A importância da oração na luta por justiça

            Na vida eclesial há várias formas de oração, mas, de modo geral, ou a oração leva as pessoas a se afastarem do mundo e, portanto, a alimentarem uma fé intimista, ou ocorre o contrário, a oração é alimento para uma vida inserida no mundo. Inserir-se no mundo e viver o seguimento de Jesus não é coisa fácil. Somente quem está unido a Jesus é capaz de segui-lo. Isto parece óbvio, mas não é o que acontece em muitos casos. Não chega a lugar nenhum o discípulo de Jesus que deseja segui-lo sem a experiência da oração, pois é por meio desta que o seguimento torna-se possível.

            O seguidor de Jesus não é um discípulo de Aristóteles ou de Karl Rahner (grandes pensadores do mundo da Filosofia e Teologia, respectivamente), mas do Deus que se encarnou no mundo em Jesus de Nazaré. Seguir Jesus não é sucedê-lo na mera compreensão e exposição de suas ideias. Este é um desafio para estudiosos e curiosos, que não desejam aderir ao seu projeto. Seguir Jesus é, antes de tudo, encontrar-se com ele, fazer a experiência do encontro que muda definitivamente a pessoa e a transforma em missionária da palavra de Deus. Assim, a pessoa vai anunciar Jesus ao mundo a partir do encontro que teve com ele, levando outras pessoas a vivenciar a mesma experiência.

            A oração do missionário deve ser um reavivamento do encontro realizado com Jesus. Todo momento de oração é momento de encontro com ele, momento de confirmação, esclarecimento, reavivamento, reabastecimento das energias e convicções, momento fundamental para a missão. Não há missionário sem oração. A missão necessita de momentos de intimidade com Deus no alto da montanha, mas é preciso ter cuidado para não cair na tentação de permanecer na montanha, armando a tenda longe dos problemas da vida.

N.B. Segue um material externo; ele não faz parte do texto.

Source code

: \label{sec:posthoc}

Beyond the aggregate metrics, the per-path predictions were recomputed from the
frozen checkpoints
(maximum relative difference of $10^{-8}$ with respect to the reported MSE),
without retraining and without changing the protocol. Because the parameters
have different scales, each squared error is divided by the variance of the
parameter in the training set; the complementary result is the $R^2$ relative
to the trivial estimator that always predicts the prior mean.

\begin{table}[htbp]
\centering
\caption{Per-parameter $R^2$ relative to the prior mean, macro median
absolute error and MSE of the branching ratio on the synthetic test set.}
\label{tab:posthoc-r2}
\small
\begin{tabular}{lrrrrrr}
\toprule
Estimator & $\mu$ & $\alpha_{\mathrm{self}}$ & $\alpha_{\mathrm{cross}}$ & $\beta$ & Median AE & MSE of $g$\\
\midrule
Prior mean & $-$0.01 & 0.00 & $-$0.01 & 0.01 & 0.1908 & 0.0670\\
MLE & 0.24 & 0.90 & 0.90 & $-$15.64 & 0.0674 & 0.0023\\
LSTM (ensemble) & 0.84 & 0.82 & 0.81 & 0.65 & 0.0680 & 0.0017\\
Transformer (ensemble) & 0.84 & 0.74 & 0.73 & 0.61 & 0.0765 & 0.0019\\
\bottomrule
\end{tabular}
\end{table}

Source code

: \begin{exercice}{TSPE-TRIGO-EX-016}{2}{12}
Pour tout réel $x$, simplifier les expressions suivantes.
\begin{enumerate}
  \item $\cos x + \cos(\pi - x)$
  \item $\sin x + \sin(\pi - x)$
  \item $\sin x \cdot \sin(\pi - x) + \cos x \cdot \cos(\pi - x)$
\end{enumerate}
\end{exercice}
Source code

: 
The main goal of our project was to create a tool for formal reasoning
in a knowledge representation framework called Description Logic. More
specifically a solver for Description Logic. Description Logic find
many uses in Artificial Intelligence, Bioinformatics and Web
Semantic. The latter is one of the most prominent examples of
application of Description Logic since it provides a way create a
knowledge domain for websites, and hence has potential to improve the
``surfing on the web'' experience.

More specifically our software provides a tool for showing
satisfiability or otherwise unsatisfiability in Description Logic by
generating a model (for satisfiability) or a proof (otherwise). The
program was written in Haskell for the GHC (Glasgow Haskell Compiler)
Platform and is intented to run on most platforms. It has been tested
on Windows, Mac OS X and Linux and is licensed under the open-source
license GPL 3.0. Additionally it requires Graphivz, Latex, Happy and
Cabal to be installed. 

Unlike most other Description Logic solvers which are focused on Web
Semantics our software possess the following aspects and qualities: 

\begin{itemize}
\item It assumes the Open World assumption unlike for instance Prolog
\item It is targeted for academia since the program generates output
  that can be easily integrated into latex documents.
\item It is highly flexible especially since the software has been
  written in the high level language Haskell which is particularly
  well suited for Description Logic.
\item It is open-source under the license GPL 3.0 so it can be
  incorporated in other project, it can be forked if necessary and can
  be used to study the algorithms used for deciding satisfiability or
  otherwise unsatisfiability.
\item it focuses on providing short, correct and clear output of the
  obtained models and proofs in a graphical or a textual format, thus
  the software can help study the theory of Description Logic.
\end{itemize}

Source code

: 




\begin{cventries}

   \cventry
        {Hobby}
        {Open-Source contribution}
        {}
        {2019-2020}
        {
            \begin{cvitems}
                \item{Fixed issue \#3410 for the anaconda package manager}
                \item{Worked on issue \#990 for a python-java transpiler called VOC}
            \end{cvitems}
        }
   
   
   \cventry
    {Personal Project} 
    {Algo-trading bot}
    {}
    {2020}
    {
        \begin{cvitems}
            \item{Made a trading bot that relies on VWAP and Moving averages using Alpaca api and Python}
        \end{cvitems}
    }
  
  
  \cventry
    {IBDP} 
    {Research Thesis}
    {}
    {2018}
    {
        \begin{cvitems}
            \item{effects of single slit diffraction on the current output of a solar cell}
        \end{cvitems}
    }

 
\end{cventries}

Neste sentido, a oração não é verdadeira quando afasta as pessoas do mundo, alienando-as. Quando isso ocorre, não temos oração, mas reunião de pessoas que buscam alimentar seus medos e egoísmos, desabafar as angústias e livrar-se do estresse. Não passa de pura sessão terapêutica! Portanto, a verdadeira oração impulsiona o missionário ao anúncio da palavra de Deus, palavra que liberta integralmente o ser humano e o coloca no caminho de Jesus, caminho da justiça do Reino de Deus.